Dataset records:
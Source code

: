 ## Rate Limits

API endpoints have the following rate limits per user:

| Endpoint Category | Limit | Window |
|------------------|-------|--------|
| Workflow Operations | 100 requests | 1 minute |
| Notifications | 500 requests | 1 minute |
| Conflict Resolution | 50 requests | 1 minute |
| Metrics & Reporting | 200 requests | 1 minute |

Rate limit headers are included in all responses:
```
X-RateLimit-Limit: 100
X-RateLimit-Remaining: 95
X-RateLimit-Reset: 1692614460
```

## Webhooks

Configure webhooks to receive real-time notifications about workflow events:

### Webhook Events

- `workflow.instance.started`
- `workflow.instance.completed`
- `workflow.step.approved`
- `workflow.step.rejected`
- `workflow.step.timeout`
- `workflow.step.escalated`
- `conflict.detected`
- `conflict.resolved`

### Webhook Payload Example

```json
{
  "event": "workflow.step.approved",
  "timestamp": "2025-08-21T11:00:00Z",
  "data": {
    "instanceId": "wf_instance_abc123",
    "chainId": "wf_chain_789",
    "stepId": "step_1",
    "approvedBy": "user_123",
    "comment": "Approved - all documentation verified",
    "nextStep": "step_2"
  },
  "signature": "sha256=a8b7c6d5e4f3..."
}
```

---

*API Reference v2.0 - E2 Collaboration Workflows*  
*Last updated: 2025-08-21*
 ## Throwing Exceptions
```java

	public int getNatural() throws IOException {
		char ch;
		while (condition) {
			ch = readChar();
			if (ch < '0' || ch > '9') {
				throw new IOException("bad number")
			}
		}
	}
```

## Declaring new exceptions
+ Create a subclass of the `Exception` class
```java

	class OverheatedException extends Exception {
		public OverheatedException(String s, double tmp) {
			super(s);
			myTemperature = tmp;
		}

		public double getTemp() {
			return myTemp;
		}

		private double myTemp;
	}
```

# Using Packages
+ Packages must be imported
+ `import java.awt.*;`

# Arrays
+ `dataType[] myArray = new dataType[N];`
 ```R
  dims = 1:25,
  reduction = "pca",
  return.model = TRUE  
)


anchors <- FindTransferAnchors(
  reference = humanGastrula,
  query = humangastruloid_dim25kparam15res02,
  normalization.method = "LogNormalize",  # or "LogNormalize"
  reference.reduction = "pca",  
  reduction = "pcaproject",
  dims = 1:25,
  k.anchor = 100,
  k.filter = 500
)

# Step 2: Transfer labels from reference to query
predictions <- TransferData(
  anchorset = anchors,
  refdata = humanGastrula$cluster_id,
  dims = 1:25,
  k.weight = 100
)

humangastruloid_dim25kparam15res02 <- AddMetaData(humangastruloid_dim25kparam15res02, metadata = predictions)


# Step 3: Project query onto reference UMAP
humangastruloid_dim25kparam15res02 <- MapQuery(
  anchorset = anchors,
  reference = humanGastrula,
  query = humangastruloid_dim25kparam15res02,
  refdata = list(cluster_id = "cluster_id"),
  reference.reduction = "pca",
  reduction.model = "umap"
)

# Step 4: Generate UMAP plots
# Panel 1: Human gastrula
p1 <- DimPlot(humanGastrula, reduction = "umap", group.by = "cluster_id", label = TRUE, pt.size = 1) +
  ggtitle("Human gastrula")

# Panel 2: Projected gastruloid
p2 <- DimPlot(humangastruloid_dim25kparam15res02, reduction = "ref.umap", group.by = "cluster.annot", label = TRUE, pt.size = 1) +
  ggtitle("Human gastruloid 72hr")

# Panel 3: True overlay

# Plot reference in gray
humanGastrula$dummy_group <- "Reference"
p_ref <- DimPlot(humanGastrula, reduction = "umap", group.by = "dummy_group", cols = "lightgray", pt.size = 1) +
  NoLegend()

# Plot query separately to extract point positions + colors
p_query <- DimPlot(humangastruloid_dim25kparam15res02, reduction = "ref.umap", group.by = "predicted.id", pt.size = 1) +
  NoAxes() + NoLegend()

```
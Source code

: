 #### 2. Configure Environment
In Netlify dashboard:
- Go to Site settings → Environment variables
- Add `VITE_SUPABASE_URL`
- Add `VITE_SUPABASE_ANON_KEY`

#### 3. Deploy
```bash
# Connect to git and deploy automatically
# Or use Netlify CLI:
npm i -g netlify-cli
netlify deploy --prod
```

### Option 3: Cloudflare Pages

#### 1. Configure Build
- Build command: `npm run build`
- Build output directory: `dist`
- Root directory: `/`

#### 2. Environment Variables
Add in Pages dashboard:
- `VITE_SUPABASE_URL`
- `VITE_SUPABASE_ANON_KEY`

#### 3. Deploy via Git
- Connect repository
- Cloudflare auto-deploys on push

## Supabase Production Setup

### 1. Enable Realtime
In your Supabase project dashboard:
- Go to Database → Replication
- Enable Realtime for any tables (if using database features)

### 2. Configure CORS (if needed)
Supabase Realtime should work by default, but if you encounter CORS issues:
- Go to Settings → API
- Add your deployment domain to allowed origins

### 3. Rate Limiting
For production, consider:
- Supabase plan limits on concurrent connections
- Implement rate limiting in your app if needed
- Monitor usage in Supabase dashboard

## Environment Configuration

Work order: Reproduce all of the entries verbatim.

Task result:
Source code

: ## Rate Limits

API endpoints have the following rate limits per user:

| Endpoint Category | Limit | Window |
|------------------|-------|--------|
| Workflow Operations | 100 requests | 1 minute |
| Notifications | 500 requests | 1 minute |
| Conflict Resolution | 50 requests | 1 minute |
| Metrics & Reporting | 200 requests | 1 minute |

Rate limit headers are included in all responses:
```
X-RateLimit-Limit: 100
X-RateLimit-Remaining: 95
X-RateLimit-Reset: 1692614460
```

## Webhooks

Configure webhooks to receive real-time notifications about workflow events:

### Webhook Events

- `workflow.instance.started`
- `workflow.instance.completed`
- `workflow.step.approved`
- `workflow.step.rejected`
- `workflow.step.timeout`
- `workflow.step.escalated`
- `conflict.detected`
- `conflict.resolved`

### Webhook Payload Example

```json
{
  "event": "workflow.step.approved",
  "timestamp": "2025-08-21T11:00:00Z",
  "data": {
    "instanceId": "wf_instance_abc123",
    "chainId": "wf_chain_789",
    "stepId": "step_1",
    "approvedBy": "user_123",
    "comment": "Approved - all documentation verified",
    "nextStep": "step_2"
  },
  "signature": "sha256=a8b7c6d5e4f3..."
}
```

---

*API Reference v2.0 - E2 Collaboration Workflows*  
*Last updated: 2025-08-21*
 ## Throwing Exceptions
```java

	public int getNatural() throws IOException {
		char ch;
		while (condition) {
			ch = readChar();
			if (ch < '0' || ch > '9') {
				throw new IOException("bad number")
			}
		}
	}
```

## Declaring new exceptions
+ Create a subclass of the `Exception` class
```java

	class OverheatedException extends Exception {
		public OverheatedException(String s, double tmp) {
			super(s);
			myTemperature = tmp;
		}

		public double getTemp() {
			return myTemp;
		}

		private double myTemp;
	}
```

# Using Packages
+ Packages must be imported
+ `import java.awt.*;`

# Arrays
+ `dataType[] myArray = new dataType[N];`
 ```R
  dims = 1:25,
  reduction = "pca",
  return.model = TRUE  
)


anchors <- FindTransferAnchors(
  reference = humanGastrula,
  query = humangastruloid_dim25kparam15res02,
  normalization.method = "LogNormalize",  # or "LogNormalize"
  reference.reduction = "pca",  
  reduction = "pcaproject",
  dims = 1:25,
  k.anchor = 100,
  k.filter = 500
)

# Step 2: Transfer labels from reference to query
predictions <- TransferData(
  anchorset = anchors,
  refdata = humanGastrula$cluster_id,
  dims = 1:25,
  k.weight = 100
)

humangastruloid_dim25kparam15res02 <- AddMetaData(humangastruloid_dim25kparam15res02, metadata = predictions)


# Step 3: Project query onto reference UMAP
humangastruloid_dim25kparam15res02 <- MapQuery(
  anchorset = anchors,
  reference = humanGastrula,
  query = humangastruloid_dim25kparam15res02,
  refdata = list(cluster_id = "cluster_id"),
  reference.reduction = "pca",
  reduction.model = "umap"
)

# Step 4: Generate UMAP plots
# Panel 1: Human gastrula
p1 <- DimPlot(humanGastrula, reduction = "umap", group.by = "cluster_id", label = TRUE, pt.size = 1) +
  ggtitle("Human gastrula")

# Panel 2: Projected gastruloid
p2 <- DimPlot(humangastruloid_dim25kparam15res02, reduction = "ref.umap", group.by = "cluster.annot", label = TRUE, pt.size = 1) +
  ggtitle("Human gastruloid 72hr")

# Panel 3: True overlay

# Plot reference in gray
humanGastrula$dummy_group <- "Reference"
p_ref <- DimPlot(humanGastrula, reduction = "umap", group.by = "dummy_group", cols = "lightgray", pt.size = 1) +
  NoLegend()

# Plot query separately to extract point positions + colors
p_query <- DimPlot(humangastruloid_dim25kparam15res02, reduction = "ref.umap", group.by = "predicted.id", pt.size = 1) +
  NoAxes() + NoLegend()

```
Source code

: #### 2. Configure Environment
In Netlify dashboard:
- Go to Site settings → Environment variables
- Add `VITE_SUPABASE_URL`
- Add `VITE_SUPABASE_ANON_KEY`

#### 3. Deploy
```bash
# Connect to git and deploy automatically
# Or use Netlify CLI:
npm i -g netlify-cli
netlify deploy --prod
```

### Option 3: Cloudflare Pages

#### 1. Configure Build
- Build command: `npm run build`
- Build output directory: `dist`
- Root directory: `/`

#### 2. Environment Variables
Add in Pages dashboard:
- `VITE_SUPABASE_URL`
- `VITE_SUPABASE_ANON_KEY`

#### 3. Deploy via Git
- Connect repository
- Cloudflare auto-deploys on push

## Supabase Production Setup

### 1. Enable Realtime
In your Supabase project dashboard:
- Go to Database → Replication
- Enable Realtime for any tables (if using database features)

### 2. Configure CORS (if needed)
Supabase Realtime should work by default, but if you encounter CORS issues:
- Go to Settings → API
- Add your deployment domain to allowed origins

### 3. Rate Limiting
For production, consider:
- Supabase plan limits on concurrent connections
- Implement rate limiting in your app if needed
- Monitor usage in Supabase dashboard

## Environment Configuration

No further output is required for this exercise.